- WORK TO COMPLETE -
Exactly as they stand, give the records below again, with no images.

═══

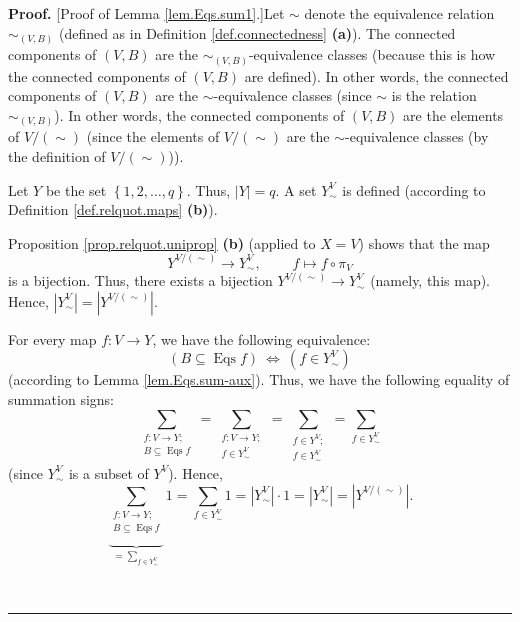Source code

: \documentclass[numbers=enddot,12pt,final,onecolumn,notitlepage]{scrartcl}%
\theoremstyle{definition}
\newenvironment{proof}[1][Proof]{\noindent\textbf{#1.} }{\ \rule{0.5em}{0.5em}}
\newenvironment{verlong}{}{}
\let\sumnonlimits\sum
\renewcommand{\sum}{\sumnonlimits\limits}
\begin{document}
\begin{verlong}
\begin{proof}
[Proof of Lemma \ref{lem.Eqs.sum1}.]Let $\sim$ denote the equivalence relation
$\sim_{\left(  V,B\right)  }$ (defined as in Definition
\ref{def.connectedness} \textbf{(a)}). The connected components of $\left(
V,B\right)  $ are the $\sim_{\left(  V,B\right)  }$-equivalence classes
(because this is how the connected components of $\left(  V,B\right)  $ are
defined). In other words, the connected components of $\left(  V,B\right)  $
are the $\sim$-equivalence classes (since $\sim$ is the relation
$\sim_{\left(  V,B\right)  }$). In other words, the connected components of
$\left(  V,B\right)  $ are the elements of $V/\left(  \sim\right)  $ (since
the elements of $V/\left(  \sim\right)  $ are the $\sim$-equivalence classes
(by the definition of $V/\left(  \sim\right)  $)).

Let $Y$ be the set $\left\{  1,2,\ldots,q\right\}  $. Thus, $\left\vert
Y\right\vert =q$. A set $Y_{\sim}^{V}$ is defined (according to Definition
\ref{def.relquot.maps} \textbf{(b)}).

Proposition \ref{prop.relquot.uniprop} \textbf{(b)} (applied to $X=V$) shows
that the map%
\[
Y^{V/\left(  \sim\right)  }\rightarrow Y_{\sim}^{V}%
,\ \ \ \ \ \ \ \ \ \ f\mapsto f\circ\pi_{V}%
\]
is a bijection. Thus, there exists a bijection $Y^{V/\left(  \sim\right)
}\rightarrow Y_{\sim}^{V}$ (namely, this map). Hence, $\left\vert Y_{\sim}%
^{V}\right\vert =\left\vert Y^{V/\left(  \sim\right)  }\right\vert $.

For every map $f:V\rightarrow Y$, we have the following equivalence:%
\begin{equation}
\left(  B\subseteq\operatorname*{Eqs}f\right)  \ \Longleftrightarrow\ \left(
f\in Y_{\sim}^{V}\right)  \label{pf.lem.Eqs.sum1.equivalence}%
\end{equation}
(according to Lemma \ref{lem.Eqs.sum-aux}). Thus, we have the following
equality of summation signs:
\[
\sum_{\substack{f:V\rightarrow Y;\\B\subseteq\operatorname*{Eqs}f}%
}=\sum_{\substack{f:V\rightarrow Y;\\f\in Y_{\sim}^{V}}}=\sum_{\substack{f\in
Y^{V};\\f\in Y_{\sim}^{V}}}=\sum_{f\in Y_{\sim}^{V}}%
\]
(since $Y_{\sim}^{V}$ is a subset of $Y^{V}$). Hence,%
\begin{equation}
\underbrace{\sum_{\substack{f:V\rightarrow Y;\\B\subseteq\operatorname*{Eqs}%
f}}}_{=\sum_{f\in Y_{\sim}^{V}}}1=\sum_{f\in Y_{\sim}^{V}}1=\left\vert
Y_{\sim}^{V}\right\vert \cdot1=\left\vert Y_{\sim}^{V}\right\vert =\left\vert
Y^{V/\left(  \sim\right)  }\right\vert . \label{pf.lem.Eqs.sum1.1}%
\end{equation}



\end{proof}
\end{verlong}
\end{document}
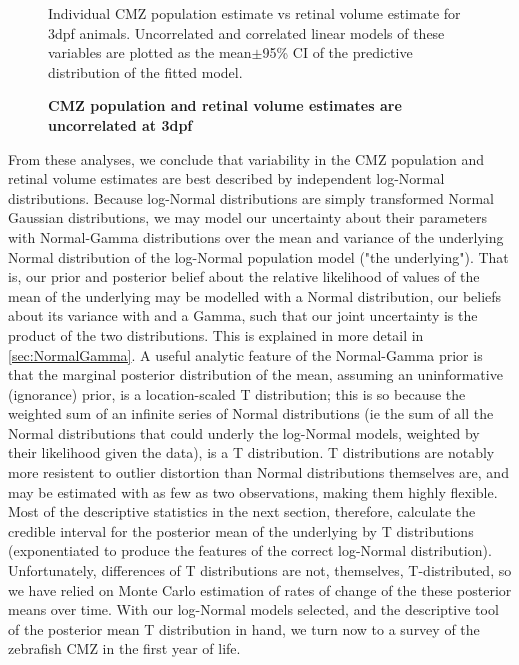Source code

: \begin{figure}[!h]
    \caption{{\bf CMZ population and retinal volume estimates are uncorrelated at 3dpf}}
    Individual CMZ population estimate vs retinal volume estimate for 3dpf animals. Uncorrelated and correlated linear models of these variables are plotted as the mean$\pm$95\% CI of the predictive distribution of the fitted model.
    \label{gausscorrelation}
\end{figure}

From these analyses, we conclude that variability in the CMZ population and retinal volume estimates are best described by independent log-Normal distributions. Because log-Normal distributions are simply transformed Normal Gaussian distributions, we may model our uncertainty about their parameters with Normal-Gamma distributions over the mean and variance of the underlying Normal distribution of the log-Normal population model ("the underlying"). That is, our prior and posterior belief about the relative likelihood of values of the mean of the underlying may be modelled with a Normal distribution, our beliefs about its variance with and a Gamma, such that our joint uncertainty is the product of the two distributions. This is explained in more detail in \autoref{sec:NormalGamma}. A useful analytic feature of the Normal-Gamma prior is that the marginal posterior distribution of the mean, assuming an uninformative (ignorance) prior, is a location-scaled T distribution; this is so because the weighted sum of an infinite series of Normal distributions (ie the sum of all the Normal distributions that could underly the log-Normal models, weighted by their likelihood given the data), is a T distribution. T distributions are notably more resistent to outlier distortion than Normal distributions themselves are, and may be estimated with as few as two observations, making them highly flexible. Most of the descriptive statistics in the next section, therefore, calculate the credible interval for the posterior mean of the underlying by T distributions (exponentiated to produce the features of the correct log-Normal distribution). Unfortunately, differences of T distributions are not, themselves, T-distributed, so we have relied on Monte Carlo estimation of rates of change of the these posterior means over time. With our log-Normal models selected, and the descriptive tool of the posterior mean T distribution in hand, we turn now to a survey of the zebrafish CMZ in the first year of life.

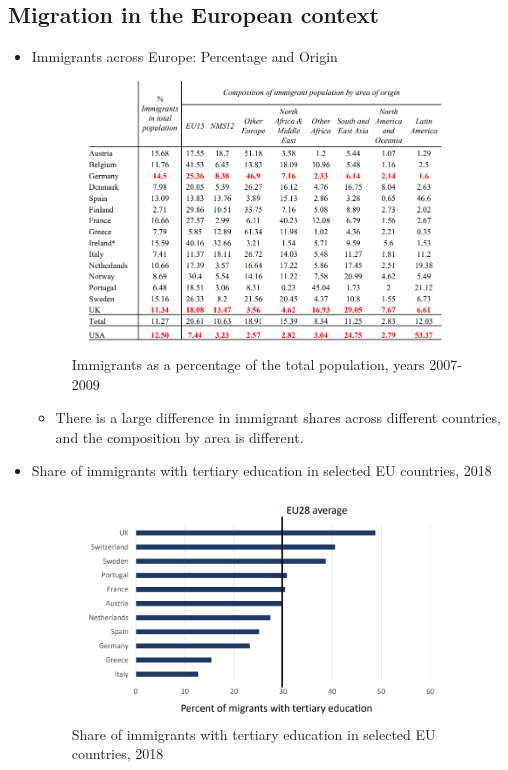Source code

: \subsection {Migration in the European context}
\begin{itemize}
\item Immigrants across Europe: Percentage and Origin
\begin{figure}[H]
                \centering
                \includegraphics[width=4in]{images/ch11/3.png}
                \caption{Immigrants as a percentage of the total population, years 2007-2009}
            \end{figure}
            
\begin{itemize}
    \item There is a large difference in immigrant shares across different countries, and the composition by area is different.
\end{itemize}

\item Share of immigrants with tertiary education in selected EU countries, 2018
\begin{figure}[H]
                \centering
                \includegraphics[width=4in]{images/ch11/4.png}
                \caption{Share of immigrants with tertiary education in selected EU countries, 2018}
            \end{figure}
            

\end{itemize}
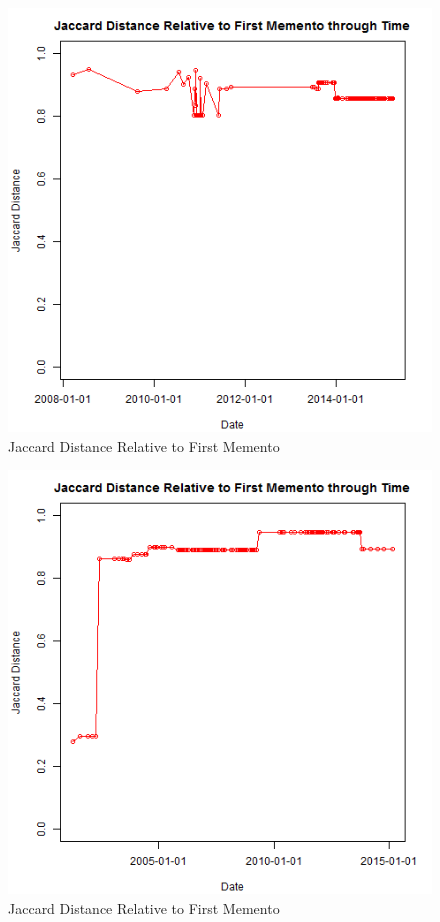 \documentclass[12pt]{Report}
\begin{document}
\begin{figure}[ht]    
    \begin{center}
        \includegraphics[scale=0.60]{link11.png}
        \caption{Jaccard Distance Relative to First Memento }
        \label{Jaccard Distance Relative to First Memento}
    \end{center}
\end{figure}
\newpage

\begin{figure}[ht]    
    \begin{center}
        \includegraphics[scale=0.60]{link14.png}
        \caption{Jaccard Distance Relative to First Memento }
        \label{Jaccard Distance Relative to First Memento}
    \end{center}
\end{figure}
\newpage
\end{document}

═══

- PROBLEM SOLUTION -
Source code

: \documentclass[numbers=enddot,12pt,final,onecolumn,notitlepage]{scrartcl}%
\theoremstyle{definition}
\newenvironment{proof}[1][Proof]{\noindent\textbf{#1.} }{\ \rule{0.5em}{0.5em}}
\newenvironment{verlong}{}{}
\let\sumnonlimits\sum
\renewcommand{\sum}{\sumnonlimits\limits}
\begin{document}
\begin{verlong}
\begin{proof}
[Proof of Lemma \ref{lem.Eqs.sum1}.]Let $\sim$ denote the equivalence relation
$\sim_{\left(  V,B\right)  }$ (defined as in Definition
\ref{def.connectedness} \textbf{(a)}). The connected components of $\left(
V,B\right)  $ are the $\sim_{\left(  V,B\right)  }$-equivalence classes
(because this is how the connected components of $\left(  V,B\right)  $ are
defined). In other words, the connected components of $\left(  V,B\right)  $
are the $\sim$-equivalence classes (since $\sim$ is the relation
$\sim_{\left(  V,B\right)  }$). In other words, the connected components of
$\left(  V,B\right)  $ are the elements of $V/\left(  \sim\right)  $ (since
the elements of $V/\left(  \sim\right)  $ are the $\sim$-equivalence classes
(by the definition of $V/\left(  \sim\right)  $)).

Let $Y$ be the set $\left\{  1,2,\ldots,q\right\}  $. Thus, $\left\vert
Y\right\vert =q$. A set $Y_{\sim}^{V}$ is defined (according to Definition
\ref{def.relquot.maps} \textbf{(b)}).

Proposition \ref{prop.relquot.uniprop} \textbf{(b)} (applied to $X=V$) shows
that the map%
\[
Y^{V/\left(  \sim\right)  }\rightarrow Y_{\sim}^{V}%
,\ \ \ \ \ \ \ \ \ \ f\mapsto f\circ\pi_{V}%
\]
is a bijection. Thus, there exists a bijection $Y^{V/\left(  \sim\right)
}\rightarrow Y_{\sim}^{V}$ (namely, this map). Hence, $\left\vert Y_{\sim}%
^{V}\right\vert =\left\vert Y^{V/\left(  \sim\right)  }\right\vert $.

For every map $f:V\rightarrow Y$, we have the following equivalence:%
\begin{equation}
\left(  B\subseteq\operatorname*{Eqs}f\right)  \ \Longleftrightarrow\ \left(
f\in Y_{\sim}^{V}\right)  \label{pf.lem.Eqs.sum1.equivalence}%
\end{equation}
(according to Lemma \ref{lem.Eqs.sum-aux}). Thus, we have the following
equality of summation signs:
\[
\sum_{\substack{f:V\rightarrow Y;\\B\subseteq\operatorname*{Eqs}f}%
}=\sum_{\substack{f:V\rightarrow Y;\\f\in Y_{\sim}^{V}}}=\sum_{\substack{f\in
Y^{V};\\f\in Y_{\sim}^{V}}}=\sum_{f\in Y_{\sim}^{V}}%
\]
(since $Y_{\sim}^{V}$ is a subset of $Y^{V}$). Hence,%
\begin{equation}
\underbrace{\sum_{\substack{f:V\rightarrow Y;\\B\subseteq\operatorname*{Eqs}%
f}}}_{=\sum_{f\in Y_{\sim}^{V}}}1=\sum_{f\in Y_{\sim}^{V}}1=\left\vert
Y_{\sim}^{V}\right\vert \cdot1=\left\vert Y_{\sim}^{V}\right\vert =\left\vert
Y^{V/\left(  \sim\right)  }\right\vert . \label{pf.lem.Eqs.sum1.1}%
\end{equation}



\end{proof}
\end{verlong}
\end{document}
Source code

: \begin{figure}[!h]
    \caption{{\bf CMZ population and retinal volume estimates are uncorrelated at 3dpf}}
    Individual CMZ population estimate vs retinal volume estimate for 3dpf animals. Uncorrelated and correlated linear models of these variables are plotted as the mean$\pm$95\% CI of the predictive distribution of the fitted model.
    \label{gausscorrelation}
\end{figure}

From these analyses, we conclude that variability in the CMZ population and retinal volume estimates are best described by independent log-Normal distributions. Because log-Normal distributions are simply transformed Normal Gaussian distributions, we may model our uncertainty about their parameters with Normal-Gamma distributions over the mean and variance of the underlying Normal distribution of the log-Normal population model ("the underlying"). That is, our prior and posterior belief about the relative likelihood of values of the mean of the underlying may be modelled with a Normal distribution, our beliefs about its variance with and a Gamma, such that our joint uncertainty is the product of the two distributions. This is explained in more detail in \autoref{sec:NormalGamma}. A useful analytic feature of the Normal-Gamma prior is that the marginal posterior distribution of the mean, assuming an uninformative (ignorance) prior, is a location-scaled T distribution; this is so because the weighted sum of an infinite series of Normal distributions (ie the sum of all the Normal distributions that could underly the log-Normal models, weighted by their likelihood given the data), is a T distribution. T distributions are notably more resistent to outlier distortion than Normal distributions themselves are, and may be estimated with as few as two observations, making them highly flexible. Most of the descriptive statistics in the next section, therefore, calculate the credible interval for the posterior mean of the underlying by T distributions (exponentiated to produce the features of the correct log-Normal distribution). Unfortunately, differences of T distributions are not, themselves, T-distributed, so we have relied on Monte Carlo estimation of rates of change of the these posterior means over time. With our log-Normal models selected, and the descriptive tool of the posterior mean T distribution in hand, we turn now to a survey of the zebrafish CMZ in the first year of life.

Source code

: \subsection {Migration in the European context}
\begin{itemize}
\item Immigrants across Europe: Percentage and Origin
\begin{figure}[H]
                \centering
                \includegraphics[width=4in]{images/ch11/3.png}
                \caption{Immigrants as a percentage of the total population, years 2007-2009}
            \end{figure}
            
\begin{itemize}
    \item There is a large difference in immigrant shares across different countries, and the composition by area is different.
\end{itemize}

\item Share of immigrants with tertiary education in selected EU countries, 2018
\begin{figure}[H]
                \centering
                \includegraphics[width=4in]{images/ch11/4.png}
                \caption{Share of immigrants with tertiary education in selected EU countries, 2018}
            \end{figure}
            

\end{itemize}
 \documentclass[12pt]{Report}
\begin{document}
\begin{figure}[ht]    
    \begin{center}
        \includegraphics[scale=0.60]{link11.png}
        \caption{Jaccard Distance Relative to First Memento }
        \label{Jaccard Distance Relative to First Memento}
    \end{center}
\end{figure}
\newpage

\begin{figure}[ht]    
    \begin{center}
        \includegraphics[scale=0.60]{link14.png}
        \caption{Jaccard Distance Relative to First Memento }
        \label{Jaccard Distance Relative to First Memento}
    \end{center}
\end{figure}
\newpage
\end{document}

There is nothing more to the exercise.